• EXTRACTED ENTRIES:

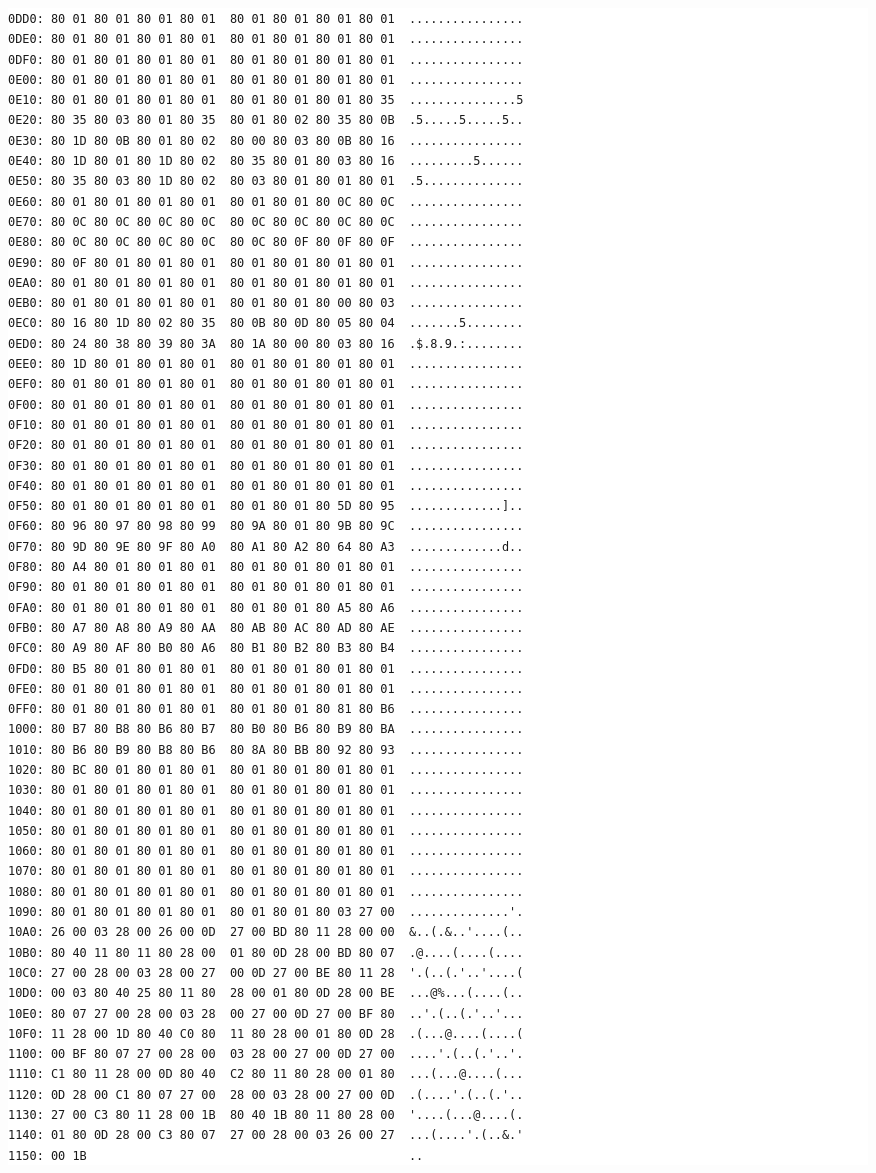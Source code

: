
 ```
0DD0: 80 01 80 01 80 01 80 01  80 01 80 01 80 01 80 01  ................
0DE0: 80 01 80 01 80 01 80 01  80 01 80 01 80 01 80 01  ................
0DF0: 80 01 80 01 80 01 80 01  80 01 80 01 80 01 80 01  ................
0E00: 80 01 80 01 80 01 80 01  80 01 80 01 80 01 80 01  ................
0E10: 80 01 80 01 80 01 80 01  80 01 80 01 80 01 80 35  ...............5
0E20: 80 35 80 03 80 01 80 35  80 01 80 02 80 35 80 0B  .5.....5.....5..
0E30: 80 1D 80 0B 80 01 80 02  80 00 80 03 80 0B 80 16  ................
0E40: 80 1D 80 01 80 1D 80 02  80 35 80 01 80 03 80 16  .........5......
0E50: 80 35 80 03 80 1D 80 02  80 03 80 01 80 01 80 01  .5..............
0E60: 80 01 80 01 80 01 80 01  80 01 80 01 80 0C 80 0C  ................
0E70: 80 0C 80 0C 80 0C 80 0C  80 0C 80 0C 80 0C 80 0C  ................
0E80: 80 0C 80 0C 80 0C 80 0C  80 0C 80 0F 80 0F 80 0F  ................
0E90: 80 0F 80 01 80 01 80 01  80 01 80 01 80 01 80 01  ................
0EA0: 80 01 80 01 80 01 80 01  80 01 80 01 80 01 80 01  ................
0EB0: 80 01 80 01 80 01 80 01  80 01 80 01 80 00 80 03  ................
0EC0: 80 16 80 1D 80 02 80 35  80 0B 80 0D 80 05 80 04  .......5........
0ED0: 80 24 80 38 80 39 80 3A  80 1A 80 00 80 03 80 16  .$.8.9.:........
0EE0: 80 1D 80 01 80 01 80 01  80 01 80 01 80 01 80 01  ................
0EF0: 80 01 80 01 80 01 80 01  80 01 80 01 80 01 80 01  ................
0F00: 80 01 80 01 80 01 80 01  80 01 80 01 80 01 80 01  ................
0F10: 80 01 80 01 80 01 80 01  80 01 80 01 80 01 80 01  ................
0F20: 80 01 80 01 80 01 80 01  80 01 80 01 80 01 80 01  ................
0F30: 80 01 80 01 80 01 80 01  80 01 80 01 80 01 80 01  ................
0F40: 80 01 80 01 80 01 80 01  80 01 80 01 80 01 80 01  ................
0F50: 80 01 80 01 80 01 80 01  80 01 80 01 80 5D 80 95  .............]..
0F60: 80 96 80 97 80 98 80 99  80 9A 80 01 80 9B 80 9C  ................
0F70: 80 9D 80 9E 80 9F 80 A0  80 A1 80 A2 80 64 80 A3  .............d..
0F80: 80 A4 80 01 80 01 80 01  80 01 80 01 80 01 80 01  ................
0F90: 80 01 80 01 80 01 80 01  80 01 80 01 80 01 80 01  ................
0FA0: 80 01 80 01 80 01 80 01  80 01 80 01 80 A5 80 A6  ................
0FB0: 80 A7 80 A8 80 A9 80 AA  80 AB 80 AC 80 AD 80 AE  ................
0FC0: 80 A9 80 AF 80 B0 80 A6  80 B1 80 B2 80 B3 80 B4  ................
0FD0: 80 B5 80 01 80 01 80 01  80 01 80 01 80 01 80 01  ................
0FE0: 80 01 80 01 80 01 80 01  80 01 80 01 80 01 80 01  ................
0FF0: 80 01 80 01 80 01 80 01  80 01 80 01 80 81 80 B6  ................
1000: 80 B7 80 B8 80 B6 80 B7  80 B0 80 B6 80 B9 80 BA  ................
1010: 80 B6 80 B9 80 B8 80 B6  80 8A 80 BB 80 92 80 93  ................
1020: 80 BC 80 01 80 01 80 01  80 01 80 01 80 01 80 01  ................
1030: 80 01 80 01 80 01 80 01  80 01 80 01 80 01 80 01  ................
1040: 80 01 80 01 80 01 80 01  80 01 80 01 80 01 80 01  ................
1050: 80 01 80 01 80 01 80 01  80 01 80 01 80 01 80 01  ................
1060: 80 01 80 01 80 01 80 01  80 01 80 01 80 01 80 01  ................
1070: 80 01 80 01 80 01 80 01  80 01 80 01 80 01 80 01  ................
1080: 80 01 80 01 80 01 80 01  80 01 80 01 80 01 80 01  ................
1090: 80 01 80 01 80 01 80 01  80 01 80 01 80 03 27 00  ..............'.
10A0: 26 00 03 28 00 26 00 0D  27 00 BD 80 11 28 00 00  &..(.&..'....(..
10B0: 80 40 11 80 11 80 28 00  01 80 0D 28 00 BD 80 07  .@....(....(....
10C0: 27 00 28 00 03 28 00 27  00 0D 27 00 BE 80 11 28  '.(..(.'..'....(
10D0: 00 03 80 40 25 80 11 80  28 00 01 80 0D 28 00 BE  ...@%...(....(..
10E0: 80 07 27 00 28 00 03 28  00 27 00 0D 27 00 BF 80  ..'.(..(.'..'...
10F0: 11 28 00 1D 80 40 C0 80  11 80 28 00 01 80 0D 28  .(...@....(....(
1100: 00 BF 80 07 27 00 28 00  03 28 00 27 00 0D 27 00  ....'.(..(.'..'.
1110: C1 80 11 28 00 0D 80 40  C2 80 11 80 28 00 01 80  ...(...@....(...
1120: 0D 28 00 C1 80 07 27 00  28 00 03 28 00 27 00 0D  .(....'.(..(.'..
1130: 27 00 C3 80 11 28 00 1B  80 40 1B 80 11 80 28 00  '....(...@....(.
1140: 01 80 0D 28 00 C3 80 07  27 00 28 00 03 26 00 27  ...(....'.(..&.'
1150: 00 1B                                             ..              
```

• WHAT YOU WILL DO:
You are asked to output the records precisely as they appear, minus any pictures.

• TASK SOLUTION:
Source code

:
 ```
0DD0: 80 01 80 01 80 01 80 01  80 01 80 01 80 01 80 01  ................
0DE0: 80 01 80 01 80 01 80 01  80 01 80 01 80 01 80 01  ................
0DF0: 80 01 80 01 80 01 80 01  80 01 80 01 80 01 80 01  ................
0E00: 80 01 80 01 80 01 80 01  80 01 80 01 80 01 80 01  ................
0E10: 80 01 80 01 80 01 80 01  80 01 80 01 80 01 80 35  ...............5
0E20: 80 35 80 03 80 01 80 35  80 01 80 02 80 35 80 0B  .5.....5.....5..
0E30: 80 1D 80 0B 80 01 80 02  80 00 80 03 80 0B 80 16  ................
0E40: 80 1D 80 01 80 1D 80 02  80 35 80 01 80 03 80 16  .........5......
0E50: 80 35 80 03 80 1D 80 02  80 03 80 01 80 01 80 01  .5..............
0E60: 80 01 80 01 80 01 80 01  80 01 80 01 80 0C 80 0C  ................
0E70: 80 0C 80 0C 80 0C 80 0C  80 0C 80 0C 80 0C 80 0C  ................
0E80: 80 0C 80 0C 80 0C 80 0C  80 0C 80 0F 80 0F 80 0F  ................
0E90: 80 0F 80 01 80 01 80 01  80 01 80 01 80 01 80 01  ................
0EA0: 80 01 80 01 80 01 80 01  80 01 80 01 80 01 80 01  ................
0EB0: 80 01 80 01 80 01 80 01  80 01 80 01 80 00 80 03  ................
0EC0: 80 16 80 1D 80 02 80 35  80 0B 80 0D 80 05 80 04  .......5........
0ED0: 80 24 80 38 80 39 80 3A  80 1A 80 00 80 03 80 16  .$.8.9.:........
0EE0: 80 1D 80 01 80 01 80 01  80 01 80 01 80 01 80 01  ................
0EF0: 80 01 80 01 80 01 80 01  80 01 80 01 80 01 80 01  ................
0F00: 80 01 80 01 80 01 80 01  80 01 80 01 80 01 80 01  ................
0F10: 80 01 80 01 80 01 80 01  80 01 80 01 80 01 80 01  ................
0F20: 80 01 80 01 80 01 80 01  80 01 80 01 80 01 80 01  ................
0F30: 80 01 80 01 80 01 80 01  80 01 80 01 80 01 80 01  ................
0F40: 80 01 80 01 80 01 80 01  80 01 80 01 80 01 80 01  ................
0F50: 80 01 80 01 80 01 80 01  80 01 80 01 80 5D 80 95  .............]..
0F60: 80 96 80 97 80 98 80 99  80 9A 80 01 80 9B 80 9C  ................
0F70: 80 9D 80 9E 80 9F 80 A0  80 A1 80 A2 80 64 80 A3  .............d..
0F80: 80 A4 80 01 80 01 80 01  80 01 80 01 80 01 80 01  ................
0F90: 80 01 80 01 80 01 80 01  80 01 80 01 80 01 80 01  ................
0FA0: 80 01 80 01 80 01 80 01  80 01 80 01 80 A5 80 A6  ................
0FB0: 80 A7 80 A8 80 A9 80 AA  80 AB 80 AC 80 AD 80 AE  ................
0FC0: 80 A9 80 AF 80 B0 80 A6  80 B1 80 B2 80 B3 80 B4  ................
0FD0: 80 B5 80 01 80 01 80 01  80 01 80 01 80 01 80 01  ................
0FE0: 80 01 80 01 80 01 80 01  80 01 80 01 80 01 80 01  ................
0FF0: 80 01 80 01 80 01 80 01  80 01 80 01 80 81 80 B6  ................
1000: 80 B7 80 B8 80 B6 80 B7  80 B0 80 B6 80 B9 80 BA  ................
1010: 80 B6 80 B9 80 B8 80 B6  80 8A 80 BB 80 92 80 93  ................
1020: 80 BC 80 01 80 01 80 01  80 01 80 01 80 01 80 01  ................
1030: 80 01 80 01 80 01 80 01  80 01 80 01 80 01 80 01  ................
1040: 80 01 80 01 80 01 80 01  80 01 80 01 80 01 80 01  ................
1050: 80 01 80 01 80 01 80 01  80 01 80 01 80 01 80 01  ................
1060: 80 01 80 01 80 01 80 01  80 01 80 01 80 01 80 01  ................
1070: 80 01 80 01 80 01 80 01  80 01 80 01 80 01 80 01  ................
1080: 80 01 80 01 80 01 80 01  80 01 80 01 80 01 80 01  ................
1090: 80 01 80 01 80 01 80 01  80 01 80 01 80 03 27 00  ..............'.
10A0: 26 00 03 28 00 26 00 0D  27 00 BD 80 11 28 00 00  &..(.&..'....(..
10B0: 80 40 11 80 11 80 28 00  01 80 0D 28 00 BD 80 07  .@....(....(....
10C0: 27 00 28 00 03 28 00 27  00 0D 27 00 BE 80 11 28  '.(..(.'..'....(
10D0: 00 03 80 40 25 80 11 80  28 00 01 80 0D 28 00 BE  ...@%...(....(..
10E0: 80 07 27 00 28 00 03 28  00 27 00 0D 27 00 BF 80  ..'.(..(.'..'...
10F0: 11 28 00 1D 80 40 C0 80  11 80 28 00 01 80 0D 28  .(...@....(....(
1100: 00 BF 80 07 27 00 28 00  03 28 00 27 00 0D 27 00  ....'.(..(.'..'.
1110: C1 80 11 28 00 0D 80 40  C2 80 11 80 28 00 01 80  ...(...@....(...
1120: 0D 28 00 C1 80 07 27 00  28 00 03 28 00 27 00 0D  .(....'.(..(.'..
1130: 27 00 C3 80 11 28 00 1B  80 40 1B 80 11 80 28 00  '....(...@....(.
1140: 01 80 0D 28 00 C3 80 07  27 00 28 00 03 26 00 27  ...(....'.(..&.'
1150: 00 1B                                             ..              
```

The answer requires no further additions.